Cependant, alors que les résidents de l’Alberta étaient les plus nombreux (8 %) à dire qu’ils progressent plus vite que prévu vers la réalisation de leurs objectifs financiers, un Albertain sur quatre (25 %) a déclaré que sa situation financière était pire qu’il y a deux ans. En outre, les Albertains étaient les plus nombreux (10 %) à déclarer que leur situation financière empirerait d’ici deux ans.

« En termes de croissance économique, l’Alberta sera en tête de peloton au Canada au cours des deux prochaines années, a expliqué M. Couture. L’essor économique et la création d’emplois aidant, les Albertains ont peut-être développé un faux sentiment de sécurité et dépensent ce qu’ils gagnent, voire plus.

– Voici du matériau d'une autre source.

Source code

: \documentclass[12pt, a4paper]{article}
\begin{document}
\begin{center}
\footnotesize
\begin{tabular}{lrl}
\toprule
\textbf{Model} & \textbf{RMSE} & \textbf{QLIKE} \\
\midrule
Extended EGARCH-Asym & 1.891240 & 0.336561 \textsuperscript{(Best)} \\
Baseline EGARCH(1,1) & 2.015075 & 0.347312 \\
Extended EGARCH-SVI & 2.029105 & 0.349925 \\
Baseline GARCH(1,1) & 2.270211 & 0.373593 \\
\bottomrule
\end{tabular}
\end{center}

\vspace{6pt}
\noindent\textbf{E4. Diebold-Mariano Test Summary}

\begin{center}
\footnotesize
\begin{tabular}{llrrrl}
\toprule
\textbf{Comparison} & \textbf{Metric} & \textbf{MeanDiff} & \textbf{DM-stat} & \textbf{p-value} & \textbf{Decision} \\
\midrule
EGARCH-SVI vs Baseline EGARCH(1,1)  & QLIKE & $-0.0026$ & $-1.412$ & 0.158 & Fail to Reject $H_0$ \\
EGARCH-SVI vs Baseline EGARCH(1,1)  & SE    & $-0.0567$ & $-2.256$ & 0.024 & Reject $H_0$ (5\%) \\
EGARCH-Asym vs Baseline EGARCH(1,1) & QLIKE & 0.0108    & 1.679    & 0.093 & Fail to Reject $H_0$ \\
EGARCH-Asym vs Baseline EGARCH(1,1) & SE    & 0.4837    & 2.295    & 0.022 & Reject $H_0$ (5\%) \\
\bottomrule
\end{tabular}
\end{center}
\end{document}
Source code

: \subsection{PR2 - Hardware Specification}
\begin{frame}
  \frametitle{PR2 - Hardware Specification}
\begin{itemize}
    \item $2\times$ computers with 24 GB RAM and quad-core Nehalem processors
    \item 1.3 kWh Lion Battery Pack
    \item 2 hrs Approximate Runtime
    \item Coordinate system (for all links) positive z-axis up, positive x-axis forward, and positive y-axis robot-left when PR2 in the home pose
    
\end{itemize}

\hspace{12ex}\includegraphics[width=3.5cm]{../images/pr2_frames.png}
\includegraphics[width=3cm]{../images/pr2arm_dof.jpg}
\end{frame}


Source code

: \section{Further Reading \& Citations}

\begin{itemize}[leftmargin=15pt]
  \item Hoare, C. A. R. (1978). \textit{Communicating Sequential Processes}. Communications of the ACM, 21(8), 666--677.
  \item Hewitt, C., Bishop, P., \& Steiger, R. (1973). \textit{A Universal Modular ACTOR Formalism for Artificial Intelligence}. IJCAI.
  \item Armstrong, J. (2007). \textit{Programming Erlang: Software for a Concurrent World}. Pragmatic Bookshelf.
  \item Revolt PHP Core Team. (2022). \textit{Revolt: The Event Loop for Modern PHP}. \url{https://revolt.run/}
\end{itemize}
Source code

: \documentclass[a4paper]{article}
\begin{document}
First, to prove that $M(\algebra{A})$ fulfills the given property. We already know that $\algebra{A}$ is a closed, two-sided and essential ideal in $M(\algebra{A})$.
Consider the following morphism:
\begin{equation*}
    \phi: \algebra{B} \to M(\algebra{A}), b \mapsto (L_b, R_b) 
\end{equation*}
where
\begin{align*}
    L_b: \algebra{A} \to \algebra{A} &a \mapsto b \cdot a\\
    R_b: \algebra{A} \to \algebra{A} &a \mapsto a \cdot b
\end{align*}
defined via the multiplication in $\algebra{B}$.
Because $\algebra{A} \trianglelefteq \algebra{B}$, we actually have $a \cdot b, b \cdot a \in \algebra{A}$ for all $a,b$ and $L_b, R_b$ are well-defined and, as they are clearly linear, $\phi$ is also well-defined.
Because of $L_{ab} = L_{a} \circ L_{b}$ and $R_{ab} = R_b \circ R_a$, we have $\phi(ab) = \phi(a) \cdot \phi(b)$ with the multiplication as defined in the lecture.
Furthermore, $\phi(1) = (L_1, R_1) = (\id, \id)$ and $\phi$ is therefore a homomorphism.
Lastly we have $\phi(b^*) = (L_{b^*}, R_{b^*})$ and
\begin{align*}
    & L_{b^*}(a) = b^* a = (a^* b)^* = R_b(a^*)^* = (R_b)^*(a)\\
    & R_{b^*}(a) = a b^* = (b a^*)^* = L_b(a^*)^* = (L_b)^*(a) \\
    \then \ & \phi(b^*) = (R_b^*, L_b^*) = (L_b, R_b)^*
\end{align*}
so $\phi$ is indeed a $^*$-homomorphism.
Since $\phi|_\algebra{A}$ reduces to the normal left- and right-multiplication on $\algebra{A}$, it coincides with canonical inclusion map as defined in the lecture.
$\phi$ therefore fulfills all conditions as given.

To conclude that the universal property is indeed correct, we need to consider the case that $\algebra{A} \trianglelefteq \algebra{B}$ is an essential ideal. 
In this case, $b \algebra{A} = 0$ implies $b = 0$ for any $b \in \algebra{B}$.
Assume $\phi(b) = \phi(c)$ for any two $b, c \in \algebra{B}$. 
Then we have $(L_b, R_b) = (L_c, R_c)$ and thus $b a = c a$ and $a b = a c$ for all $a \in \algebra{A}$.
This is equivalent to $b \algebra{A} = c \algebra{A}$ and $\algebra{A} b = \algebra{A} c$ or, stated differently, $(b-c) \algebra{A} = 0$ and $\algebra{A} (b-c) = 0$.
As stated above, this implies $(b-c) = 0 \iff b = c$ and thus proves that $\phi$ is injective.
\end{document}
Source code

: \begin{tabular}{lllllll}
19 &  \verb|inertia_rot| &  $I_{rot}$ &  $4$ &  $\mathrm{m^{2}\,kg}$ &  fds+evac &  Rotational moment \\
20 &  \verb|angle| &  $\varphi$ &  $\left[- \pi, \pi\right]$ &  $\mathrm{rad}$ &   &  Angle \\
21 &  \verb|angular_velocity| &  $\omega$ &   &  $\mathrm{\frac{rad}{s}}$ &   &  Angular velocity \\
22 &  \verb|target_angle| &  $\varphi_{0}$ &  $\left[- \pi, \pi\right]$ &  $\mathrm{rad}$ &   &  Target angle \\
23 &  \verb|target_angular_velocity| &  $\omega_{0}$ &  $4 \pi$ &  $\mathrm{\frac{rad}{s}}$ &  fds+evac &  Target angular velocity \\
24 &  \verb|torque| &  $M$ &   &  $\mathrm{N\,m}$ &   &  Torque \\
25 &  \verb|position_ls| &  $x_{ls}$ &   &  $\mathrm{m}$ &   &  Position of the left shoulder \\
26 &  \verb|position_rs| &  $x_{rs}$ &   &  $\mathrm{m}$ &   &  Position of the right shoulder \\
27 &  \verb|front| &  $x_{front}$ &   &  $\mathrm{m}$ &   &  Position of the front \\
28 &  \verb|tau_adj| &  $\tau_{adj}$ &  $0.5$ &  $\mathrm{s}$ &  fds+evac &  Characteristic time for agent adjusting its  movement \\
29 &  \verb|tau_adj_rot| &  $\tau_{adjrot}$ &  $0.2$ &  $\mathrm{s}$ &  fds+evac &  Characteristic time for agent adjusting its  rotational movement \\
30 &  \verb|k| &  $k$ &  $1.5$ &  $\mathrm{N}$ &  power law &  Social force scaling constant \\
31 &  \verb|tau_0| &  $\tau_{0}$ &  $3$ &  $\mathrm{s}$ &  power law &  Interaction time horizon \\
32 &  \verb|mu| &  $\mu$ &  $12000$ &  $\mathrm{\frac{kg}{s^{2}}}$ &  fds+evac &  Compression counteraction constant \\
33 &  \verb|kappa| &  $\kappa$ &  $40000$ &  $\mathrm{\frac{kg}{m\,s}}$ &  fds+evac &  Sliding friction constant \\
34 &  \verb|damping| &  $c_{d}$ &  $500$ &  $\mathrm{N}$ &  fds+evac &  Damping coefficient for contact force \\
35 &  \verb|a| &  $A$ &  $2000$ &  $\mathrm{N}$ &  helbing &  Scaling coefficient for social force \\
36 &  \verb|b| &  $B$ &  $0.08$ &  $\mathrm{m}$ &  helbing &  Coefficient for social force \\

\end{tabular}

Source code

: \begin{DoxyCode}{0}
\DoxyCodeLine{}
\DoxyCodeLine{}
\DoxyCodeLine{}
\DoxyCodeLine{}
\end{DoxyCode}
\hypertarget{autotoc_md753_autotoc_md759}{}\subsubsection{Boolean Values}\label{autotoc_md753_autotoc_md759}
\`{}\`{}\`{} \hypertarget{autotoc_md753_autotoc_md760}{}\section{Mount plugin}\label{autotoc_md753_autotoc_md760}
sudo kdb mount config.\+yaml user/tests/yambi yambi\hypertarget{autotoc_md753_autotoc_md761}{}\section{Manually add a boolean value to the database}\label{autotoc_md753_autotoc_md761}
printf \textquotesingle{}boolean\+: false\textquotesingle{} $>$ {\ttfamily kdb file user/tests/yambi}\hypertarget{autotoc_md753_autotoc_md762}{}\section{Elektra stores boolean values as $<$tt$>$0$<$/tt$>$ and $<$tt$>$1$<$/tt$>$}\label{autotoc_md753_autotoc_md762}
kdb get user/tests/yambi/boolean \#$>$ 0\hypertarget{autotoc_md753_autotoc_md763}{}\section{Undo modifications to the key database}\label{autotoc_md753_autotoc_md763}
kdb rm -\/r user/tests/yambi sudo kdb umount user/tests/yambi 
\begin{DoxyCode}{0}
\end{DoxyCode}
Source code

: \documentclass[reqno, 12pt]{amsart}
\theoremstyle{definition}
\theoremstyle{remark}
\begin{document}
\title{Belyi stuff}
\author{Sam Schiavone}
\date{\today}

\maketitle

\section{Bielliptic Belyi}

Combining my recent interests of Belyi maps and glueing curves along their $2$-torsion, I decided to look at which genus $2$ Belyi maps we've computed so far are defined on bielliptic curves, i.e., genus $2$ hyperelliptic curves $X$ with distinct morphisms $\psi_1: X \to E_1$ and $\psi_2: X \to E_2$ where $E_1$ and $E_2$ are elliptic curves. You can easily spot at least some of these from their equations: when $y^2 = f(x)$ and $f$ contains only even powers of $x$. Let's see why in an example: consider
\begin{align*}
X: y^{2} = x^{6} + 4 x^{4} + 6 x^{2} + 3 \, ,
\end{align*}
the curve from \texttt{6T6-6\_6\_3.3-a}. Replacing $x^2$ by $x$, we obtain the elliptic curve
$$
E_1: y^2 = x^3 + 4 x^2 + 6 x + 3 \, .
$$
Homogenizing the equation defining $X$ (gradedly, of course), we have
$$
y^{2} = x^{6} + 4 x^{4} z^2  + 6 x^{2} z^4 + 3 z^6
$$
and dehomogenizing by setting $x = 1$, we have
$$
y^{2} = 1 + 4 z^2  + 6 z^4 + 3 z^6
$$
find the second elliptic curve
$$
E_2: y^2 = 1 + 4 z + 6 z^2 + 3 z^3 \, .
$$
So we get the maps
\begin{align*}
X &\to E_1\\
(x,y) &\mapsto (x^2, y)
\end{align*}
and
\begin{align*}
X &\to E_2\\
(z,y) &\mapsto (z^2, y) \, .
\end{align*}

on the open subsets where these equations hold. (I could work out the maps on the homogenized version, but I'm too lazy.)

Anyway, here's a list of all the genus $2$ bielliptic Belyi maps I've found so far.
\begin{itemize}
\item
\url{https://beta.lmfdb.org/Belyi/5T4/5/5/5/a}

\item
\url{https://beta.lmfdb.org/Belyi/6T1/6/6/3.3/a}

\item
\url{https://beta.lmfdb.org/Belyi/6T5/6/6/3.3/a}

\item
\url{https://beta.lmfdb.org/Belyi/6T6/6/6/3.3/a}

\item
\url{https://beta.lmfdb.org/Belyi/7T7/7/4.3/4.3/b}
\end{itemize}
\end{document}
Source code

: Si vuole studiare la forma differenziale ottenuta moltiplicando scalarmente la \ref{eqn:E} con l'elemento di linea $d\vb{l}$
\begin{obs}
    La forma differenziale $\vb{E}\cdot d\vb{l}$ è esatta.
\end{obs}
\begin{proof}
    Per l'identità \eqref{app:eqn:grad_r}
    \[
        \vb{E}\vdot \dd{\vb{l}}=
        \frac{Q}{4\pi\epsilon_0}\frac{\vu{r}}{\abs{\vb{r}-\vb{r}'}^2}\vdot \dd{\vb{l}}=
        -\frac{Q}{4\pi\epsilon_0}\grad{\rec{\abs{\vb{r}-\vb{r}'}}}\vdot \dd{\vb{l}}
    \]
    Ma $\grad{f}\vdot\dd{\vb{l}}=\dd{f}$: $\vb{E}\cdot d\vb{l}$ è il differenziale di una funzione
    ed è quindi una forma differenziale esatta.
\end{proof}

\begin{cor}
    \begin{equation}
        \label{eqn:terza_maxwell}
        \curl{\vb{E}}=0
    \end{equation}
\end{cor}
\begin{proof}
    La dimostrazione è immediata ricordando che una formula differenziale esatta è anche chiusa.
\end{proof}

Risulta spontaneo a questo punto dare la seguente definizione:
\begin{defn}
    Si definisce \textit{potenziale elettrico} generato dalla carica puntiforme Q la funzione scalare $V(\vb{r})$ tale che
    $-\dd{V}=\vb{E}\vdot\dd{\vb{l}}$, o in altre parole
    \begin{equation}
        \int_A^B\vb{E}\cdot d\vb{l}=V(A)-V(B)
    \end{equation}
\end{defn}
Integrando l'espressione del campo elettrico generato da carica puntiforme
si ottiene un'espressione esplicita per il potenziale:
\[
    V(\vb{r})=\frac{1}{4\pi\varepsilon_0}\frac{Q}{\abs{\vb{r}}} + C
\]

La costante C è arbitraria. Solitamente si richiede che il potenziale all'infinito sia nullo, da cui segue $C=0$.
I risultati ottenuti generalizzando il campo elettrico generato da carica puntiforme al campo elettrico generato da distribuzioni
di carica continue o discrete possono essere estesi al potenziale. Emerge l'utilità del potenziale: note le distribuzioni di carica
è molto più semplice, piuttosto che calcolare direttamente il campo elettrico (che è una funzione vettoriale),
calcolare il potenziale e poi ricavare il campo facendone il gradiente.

Il leur faudra une bonne discipline d’épargne, un plan financier adéquat et des placements judicieux pour s’assurer d’atteindre leurs objectifs financiers. »

Autres faits saillants par province :

  • Globalement, les Canadiens voient leur avenir financier avec optimisme, près de la moitié des résidents dans chaque province ayant déclaré que leur situation financière s’améliorerait d’ici deux ans.
  • Les résidents de l’Ontario sont les moins nombreux (37 %) à se déclarer être en bonne voie pour atteindre leurs objectifs financiers actuels; le Québec se classe au premier rang à cet égard (53 %), suivi du Manitoba et de la Saskatchewan (47 %).
  • Les résidents du Manitoba et de la Saskatchewan étaient les plus nombreux (49 %) à déclarer que leur situation financière était meilleure qu’il y a deux ans, devant les résidents des provinces de l’Atlantique (39 %) et ceux du Québec (35 %).
  • Les résidents de la Colombie-Britannique étaient les plus nombreux (23 %) à déclarer qu’ils accusent un retard par rapport à leurs objectifs financiers et qu’ils ne le rattraperont probablement pas.
  • Les résidents des provinces de l’Atlantique étaient les plus nombreux à déclarer que c’était un bon moment pour investir dans les actions (31 %) et les fonds distincts (28 %).